@Joe_Bakhos, I will take one more chance with you. My email inbox is bombarded by ~100 emails per year by people who are extremely sure that they can solve the dark matter and dark energy problems. Unlike most physicists, I try to actually respond to some of them. Most of these theories are completely bunk, and the email exchanges often end with them attacking my professional competence and honesty. So far, you are the only one to ever apologize.
Now, there are many ways to test whether a modified gravity theory can produce a flat rotation curve. Most of these involve numerical integration of many orbits. These tools exist and I can point them out to you, but they are computationally very expensive to run, and many of them you outright cannot use because you only have an approximate force law that is only valid for point particles.
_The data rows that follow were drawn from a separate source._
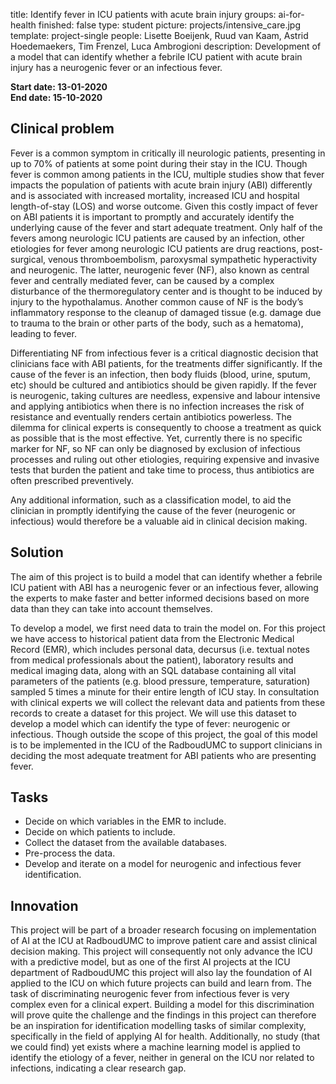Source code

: title: Identify fever in ICU patients with acute brain injury
groups: ai-for-health
finished: false
type: student
picture: projects/intensive_care.jpg
template: project-single
people:  Lisette Boeijenk, Ruud van Kaam, Astrid Hoedemaekers, Tim Frenzel, Luca Ambrogioni
description: Development of a model that can identify whether a febrile ICU patient with acute brain injury has a neurogenic fever or an infectious fever.

**Start date: 13-01-2020** <br>
**End date: 15-10-2020**

## Clinical problem
Fever is a common symptom in critically ill neurologic patients, presenting in up to 70% of patients at some point during their stay in the ICU. Though fever is common among patients in the ICU, multiple studies show that fever impacts the population of patients with acute brain injury (ABI) differently and is associated with increased mortality, increased ICU and hospital length-of-stay (LOS) and worse outcome. Given this costly impact of fever on ABI patients it is important to promptly and accurately identify the underlying cause of the fever and start adequate treatment. Only half of the fevers among neurologic ICU patients are caused by an infection, other etiologies for fever among neurologic ICU patients are drug reactions, post-surgical, venous thromboembolism, paroxysmal sympathetic hyperactivity and neurogenic. The latter, neurogenic fever (NF), also known as central fever and centrally mediated fever, can be caused by a complex disturbance of the thermoregulatory center and is thought to be induced by injury to the hypothalamus. Another common cause of NF is the body’s inflammatory response to the cleanup of damaged tissue (e.g. damage due to trauma to the brain or other parts of the body, such as a hematoma), leading to fever. 

Differentiating NF from infectious fever is a critical diagnostic decision that clinicians face with ABI patients, for the treatments differ significantly. If the cause of the fever is an infection, then body fluids (blood, urine, sputum, etc) should be cultured and antibiotics should be given rapidly. If the fever is neurogenic, taking cultures are needless, expensive and labour intensive and applying antibiotics when there is no infection increases the risk of resistance and eventually renders certain antibiotics powerless. The dilemma for clinical experts is consequently to choose a treatment as quick as possible that is the most effective. Yet, currently there is no specific marker for NF, so NF can only be diagnosed by exclusion of infectious processes and ruling out other etiologies, requiring expensive and invasive tests that burden the patient and take time to process, thus antibiotics are often prescribed preventively.

Any additional information, such as a classification model, to aid the clinician in promptly identifying the cause of the fever (neurogenic or infectious) would therefore be a valuable aid in clinical decision making.

## Solution
The aim of this project is to build a model that can identify whether a febrile ICU patient with ABI has a neurogenic fever or an infectious fever, allowing the experts to make faster and better informed decisions based on more data than they can take into account themselves. 

To develop a model, we first need data to train the model on. For this project we have access to historical patient data from the Electronic Medical Record (EMR), which includes personal data, decursus (i.e. textual notes from medical professionals about the patient), laboratory results and medical imaging data, along with an SQL database containing all vital parameters of the patients (e.g. blood pressure, temperature, saturation) sampled 5 times a minute for their entire length of ICU stay. In consultation with clinical experts we will collect the relevant data and patients from these records to create a dataset for this project. We will use this dataset to develop a model which can identify the type of fever: neurogenic or infectious. Though outside the scope of this project, the goal of this model is to be implemented in the ICU of the RadboudUMC to support clinicians in deciding the most adequate treatment for ABI patients who are presenting fever.

## Tasks
 - Decide on which variables in the EMR to include.
 - Decide on which patients to include.
 - Collect the dataset from the available databases.
 - Pre-process the data.
 - Develop and iterate on a model for neurogenic and infectious fever identification.

## Innovation
This project will be part of a broader research focusing on implementation of AI at the ICU at RadboudUMC to improve patient care and assist clinical decision making. This project will consequently not only advance the ICU with a predictive model, but as one of the first AI projects at the ICU department of RadboudUMC this project will also lay the foundation of AI applied to the ICU on which future projects can build and learn from. The task of discriminating neurogenic fever from infectious fever is very complex even for a clinical expert. Building a model for this discrimination will prove quite the challenge and the findings in this project can therefore be an inspiration for identification modelling tasks of similar complexity, specifically in the field of applying AI for health.
Additionally, no study (that we could find) yet exists where a machine learning model is applied to identify the etiology of a fever, neither in general on the ICU nor related to infections, indicating a clear research gap.
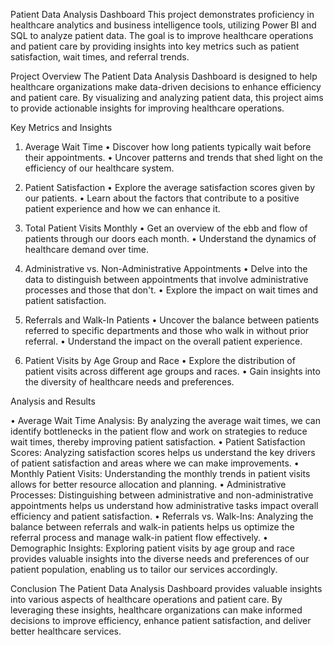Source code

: Patient Data Analysis Dashboard
   This project demonstrates proficiency in healthcare analytics and business intelligence tools, utilizing Power BI and SQL to analyze patient data. The goal is to improve healthcare operations and patient care by providing insights into key metrics such as patient satisfaction, wait times, and referral trends.

Project Overview
   The Patient Data Analysis Dashboard is designed to help healthcare organizations make data-driven decisions to enhance 
  efficiency and patient care. By visualizing and analyzing patient data, this project aims to provide actionable insights 
  for improving healthcare operations.

Key Metrics and Insights

1) Average Wait Time
•	Discover how long patients typically wait before their appointments.
•	Uncover patterns and trends that shed light on the efficiency of our healthcare system.

3) Patient Satisfaction
•	Explore the average satisfaction scores given by our patients.
•	Learn about the factors that contribute to a positive patient experience and how we can enhance it.

5) Total Patient Visits Monthly
•	Get an overview of the ebb and flow of patients through our doors each month.
•	Understand the dynamics of healthcare demand over time.

7) Administrative vs. Non-Administrative Appointments
•	Delve into the data to distinguish between appointments that involve administrative processes and those that don't.
•	Explore the impact on wait times and patient satisfaction.

9) Referrals and Walk-In Patients
•	Uncover the balance between patients referred to specific departments and those who walk in without prior referral.
•	Understand the impact on the overall patient experience.

11) Patient Visits by Age Group and Race
•	Explore the distribution of patient visits across different age groups and races.
•	Gain insights into the diversity of healthcare needs and preferences.

Analysis and Results

•	Average Wait Time Analysis: By analyzing the average wait times, we can identify bottlenecks in the patient flow and work on strategies to reduce wait times, thereby improving patient satisfaction.
•	Patient Satisfaction Scores: Analyzing satisfaction scores helps us understand the key drivers of patient satisfaction and areas where we can make improvements.
•	Monthly Patient Visits: Understanding the monthly trends in patient visits allows for better resource allocation and planning.
•	Administrative Processes: Distinguishing between administrative and non-administrative appointments helps us understand how administrative tasks impact overall efficiency and patient satisfaction.
•	Referrals vs. Walk-Ins: Analyzing the balance between referrals and walk-in patients helps us optimize the referral process and manage walk-in patient flow effectively.
•	Demographic Insights: Exploring patient visits by age group and race provides valuable insights into the diverse needs and preferences of our patient population, enabling us to tailor our services accordingly.

Conclusion
   The Patient Data Analysis Dashboard provides valuable insights into various aspects of healthcare operations and patient care. By leveraging these insights, healthcare organizations can make informed decisions to improve efficiency, enhance patient satisfaction, and deliver better healthcare services.
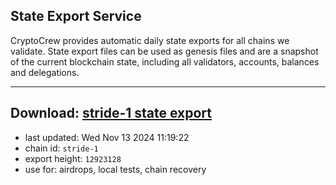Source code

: ## State Export Service
CryptoCrew provides automatic daily state exports for all chains we validate. State export files can be used as genesis files and are a snapshot of the current blockchain state, including all validators, accounts, balances and delegations.

---
**Download: [stride-1 state export](https://dl-eu2.ccvalidators.com/SERVICE/stride/stride-1_export_12923128.json)**
---

- last updated: Wed Nov 13 2024 11:19:22
- chain id: `stride-1`
- export height: `12923128`
- use for: airdrops, local tests, chain recovery
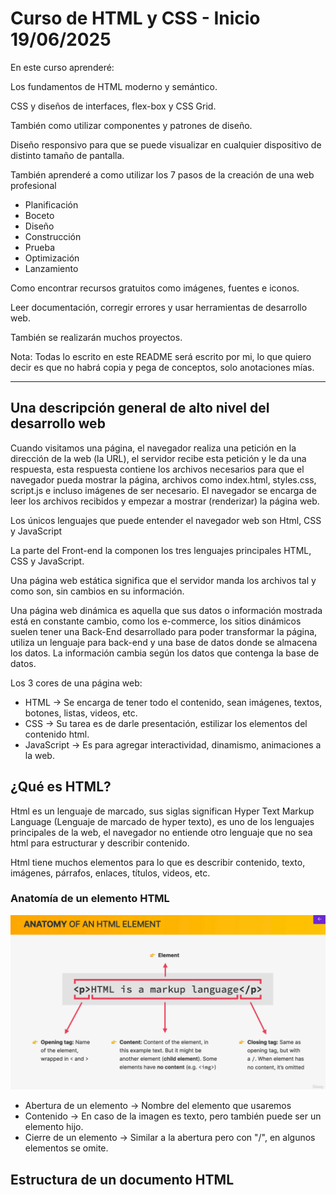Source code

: # Curso de HTML y CSS - Inicio 19/06/2025

En este curso aprenderé:

Los fundamentos de HTML moderno y semántico.

CSS y diseños de interfaces, flex-box y CSS Grid.

También como utilizar componentes y patrones de diseño.

Diseño responsivo para que se puede visualizar en cualquier dispositivo de distinto tamaño de pantalla.

También aprenderé a como utilizar los 7 pasos de la creación de una web profesional

- Planificación
- Boceto
- Diseño
- Construcción
- Prueba
- Optimización
- Lanzamiento

Como encontrar recursos gratuitos como imágenes, fuentes e iconos.

Leer documentación, corregir errores y usar herramientas de desarrollo web.

También se realizarán muchos proyectos.

Nota: Todas lo escrito en este README será escrito por mi, lo que quiero decir es que no habrá copia y pega de conceptos, solo anotaciones mías.

---

## Una descripción general de alto nivel del desarrollo web

Cuando visitamos una página, el navegador realiza una petición en la dirección de la web (la URL), el servidor recibe esta petición y le da una respuesta, esta respuesta contiene los archivos necesarios para que el navegador pueda mostrar la página, archivos como index.html, styles.css, script.js e incluso imágenes de ser necesario. El navegador se encarga de leer los archivos recibidos y empezar a mostrar (renderizar) la página web.

Los únicos lenguajes que puede entender el navegador web son Html, CSS y JavaScript

La parte del Front-end la componen los tres lenguajes principales HTML, CSS y JavaScript.

Una página web estática significa que el servidor manda los archivos tal y como son, sin cambios en su información.

Una página web dinámica es aquella que sus datos o información mostrada está en constante cambio, como los e-commerce, los sitios dinámicos suelen tener una Back-End desarrollado para poder transformar la página, utiliza un lenguaje para back-end y una base de datos donde se almacena los datos. La información cambia según los datos que contenga la base de datos.

Los 3 cores de una página web:

- HTML -> Se encarga de tener todo el contenido, sean imágenes, textos, botones, listas, videos, etc.
- CSS -> Su tarea es de darle presentación, estilizar los elementos del contenido html.
- JavaScript -> Es para agregar interactividad, dinamismo, animaciones a la web.

## ¿Qué es HTML?

Html es un lenguaje de marcado, sus siglas significan Hyper Text Markup Language (Lenguaje de marcado de hyper texto), es uno de los lenguajes principales de la web, el navegador no entiende otro lenguaje que no sea html para estructurar y describir contenido.

Html tiene muchos elementos para lo que es describir contenido, texto, imágenes, párrafos, enlaces, títulos, videos, etc.

### Anatomía de un elemento HTML

![Anatomía de un elemento html](/images-readme/anatomy-element-html.png)

- Abertura de un elemento -> Nombre del elemento que usaremos
- Contenido -> En caso de la imagen es texto, pero también puede ser un elemento hijo.
- Cierre de un elemento -> Similar a la abertura pero con "/", en algunos elementos se omite.

## Estructura de un documento HTML
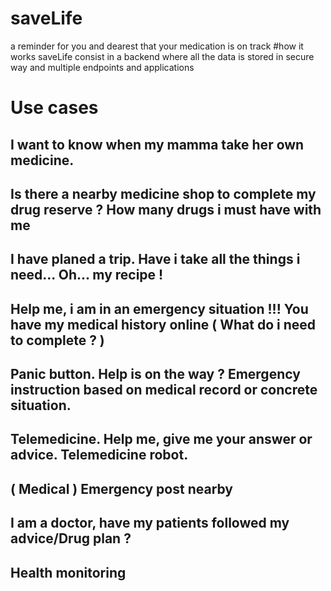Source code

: # saveLife
a reminder for you and dearest that your medication is on track
#how it works
saveLife consist in a backend where all the data is stored in secure way and multiple endpoints and applications

# Use cases
## I want to know when my mamma take her own medicine.
## Is there a nearby medicine shop to complete my drug reserve ? How many drugs i must have with me
## I have planed a trip. Have i take all the things i need... Oh... my recipe !
## Help me, i am in an emergency situation !!! You have my medical history online ( What do i need to complete ? )
## Panic button. Help is on the way ? Emergency instruction based on medical record or concrete situation.
## Telemedicine. Help me, give me your answer or advice. Telemedicine robot.
##  ( Medical ) Emergency post nearby
## I am a doctor, have my patients followed my advice/Drug plan ?
## Health monitoring



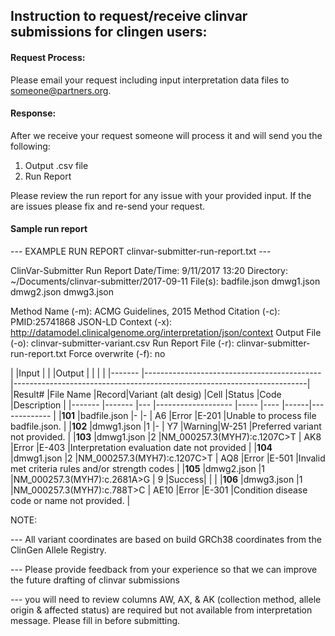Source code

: ## Instruction to request/receive clinvar submissions for clingen users:

#### Request Process: 
Please email your request including input interpretation data files to someone@partners.org. 

#### Response:
After we receive your request someone will process it and will send you the following:
1. Output .csv file
2. Run Report

Please review the run report for any issue with your provided input. If the are issues please fix and re-send your request.

#### Sample run report 

--- EXAMPLE RUN REPORT clinvar-submitter-run-report.txt ---

ClinVar-Submitter Run Report
Date/Time: 				9/11/2017 13:20
Directory: 				~/Documents/clinvar-submitter/2017-09-11
File(s):				badfile.json
					    dmwg1.json
						dmwg2.json
						dmwg3.json

Method Name (-m):		ACMG Guidelines, 2015
Method Citation (-c): 	PMID:25741868
JSON-LD Context (-x): 	http://datamodel.clinicalgenome.org/interpretation/json/context
Output File (-o): 		clinvar-submitter-variant.csv
Run Report File (-r): 	clinvar-submitter-run-report.txt
Force overwrite (-f): 	no


|           |Input          |      |                            |Output  |       |      |                                                 |
|-------	|--------------------------------------------       |-------------------------------------------------------------------------|
|Result#    |File Name      |Record|Variant (alt desig)         |Cell    |Status |Code  |Description                                      |
|-------	|-------		|---   |-------------------		    |-----	 |----	 |------|-------------	                                  |
|**101**	|badfile.json	|-	   |-							|	A6	 |Error	 |E-201	|Unable to process file badfile.json.             |
|**102**	|dmwg1.json		|1	   |-							|	Y7	 |Warning|W-251	|Preferred variant not provided.                  |
|**103**	|dmwg1.json		|2	   |NM_000257.3(MYH7):c.1207C>T |	AK8	 |Error	 |E-403	|Interpretation evaluation date not provided      |	
|**104**	|dmwg1.json		|2	   |NM_000257.3(MYH7):c.1207C>T |	AQ8	 |Error	 |E-501	|Invalid met criteria rules and/or strength codes |
|**105**	|dmwg2.json		|1	   |NM_000257.3(MYH7):c.2681A>G |	9	 |Success|		|	                                              |
|**106**	|dmwg3.json		|1	   |NM_000257.3(MYH7):c.788T>C	|	AE10 |Error	 |E-301	|Condition disease code or name not provided.	  |



NOTE: 

--- All variant coordinates are based on build GRCh38 coordinates from the ClinGen Allele Registry.

--- Please provide feedback from your experience so that we can improve the future drafting of clinvar submissions

--- you will need to review columns AW, AX, & AK (collection method, allele origin & affected status) are required but not available from interpretation message. Please fill in before submitting.
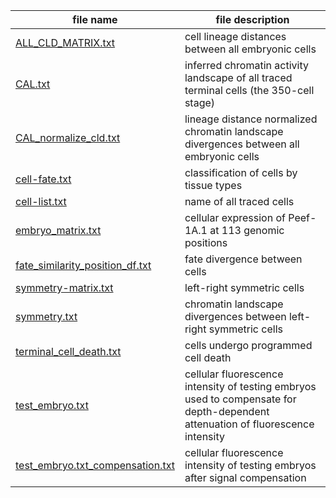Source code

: | file name                                                    | file description                                             |
| ------------------------------------------------------------ | ------------------------------------------------------------ |
| [ALL_CLD_MATRIX.txt](https://github.com/IGDB-DuLab/Zhao-chromatin/blob/main/data/ALL_CLD_MATRIX.txt) | cell lineage distances between all  embryonic cells          |
| [CAL.txt](https://github.com/IGDB-DuLab/Zhao-chromatin/blob/main/data/CAL.txt) | inferred chromatin activity landscape of  all traced terminal cells (the 350-cell stage) |
| [CAL_normalize_cld.txt](https://github.com/IGDB-DuLab/Zhao-chromatin/blob/main/data/CAL_normalize_cld.txt) | lineage distance normalized chromatin  landscape divergences between all embryonic cells |
| [cell-fate.txt](https://github.com/IGDB-DuLab/Zhao-chromatin/blob/main/data/cell-fate.txt) | classification of cells by tissue types                      |
| [cell-list.txt](https://github.com/IGDB-DuLab/Zhao-chromatin/blob/main/data/cell-list.txt) | name of all traced cells                                     |
| [embryo_matrix.txt](https://github.com/IGDB-DuLab/Zhao-chromatin/blob/main/data/embryo_matrix.txt) | cellular expression of Peef-1A.1 at 113  genomic positions   |
| [fate_similarity_position_df.txt](https://github.com/IGDB-DuLab/Zhao-chromatin/blob/main/data/fate_similarity_position_df.txt) | fate divergence between cells                                |
| [symmetry-matrix.txt](https://github.com/IGDB-DuLab/Zhao-chromatin/blob/main/data/symmetry-matrix.txt) | left-right symmetric cells                                   |
| [symmetry.txt](https://github.com/IGDB-DuLab/Zhao-chromatin/blob/main/data/symmetry.txt) | chromatin landscape divergences between  left-right symmetric cells |
| [terminal_cell_death.txt](https://github.com/IGDB-DuLab/Zhao-chromatin/blob/main/data/terminal_cell_death.txt) | cells undergo programmed cell death                          |
| [test_embryo.txt](https://github.com/IGDB-DuLab/Zhao-chromatin/blob/main/data/test_embryo.txt) | cellular fluorescence intensity of  testing embryos used to compensate for depth-dependent attenuation of fluorescence intensity |
| [test_embryo.txt_compensation.txt](https://github.com/IGDB-DuLab/Zhao-chromatin/blob/main/data/test_embryo.txt_compensation.txt) | cellular fluorescence intensity of  testing embryos after signal compensation |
No worries; let’s start with a way more elementary test: circular motion at the outskirts of galaxies. This test is not at all conclusive, but if your theory cannot pass this very rudimentary test, then you have a problem. The idea is very simple, and only require high-school level math and physics.
This is a test of whether your theory has a hope of producing a flat rotation curve for stars/clumps of gas orbiting at the outskirt of galaxies. Most of the light we see in a galaxy is concentrated near the center of the galaxy. Therefore, far in the outskirt, the gravitational acceleration on an orbiting star due to the luminous part of the galaxy can be well approximated by a point source. This is very useful, as you only have the equation
F = -k \frac{M_1 M_2}{r^2} \cos\Theta
which is only valid for a point source.
The idea is the following:
- For stars and clumps of gas orbiting in a somewhat circular orbit, they experience two types of accelerations: centripetal and gravity. As these stars are not being flung inwards/outwards from the galaxy, these two accelerations balance each other in the radial direction:
a_{\rm centripetal} = \vec{a}_{\rm gravity} \cdot \hat{r}
- The centripetal acceleration is simply (where V is the orbital tangential velocity and R the orbital radius):
a_{\rm centripetal} = \frac{V^2}{R}
- As you can see, by substituting a_{\rm centripetal} to the equation in point 1), you can solve for V(R), the orbital tangential velocity as a function of the orbital radius. If the rotation curve is flat, then V would be constant with respect to R:
V(R) = \rm{constant}
- If your theory can produce V(R)=\rm{constant} for this very stripped-down system, then you are in business. Otherwise this is a problem and you have to come up with explanations why your theory is still valid.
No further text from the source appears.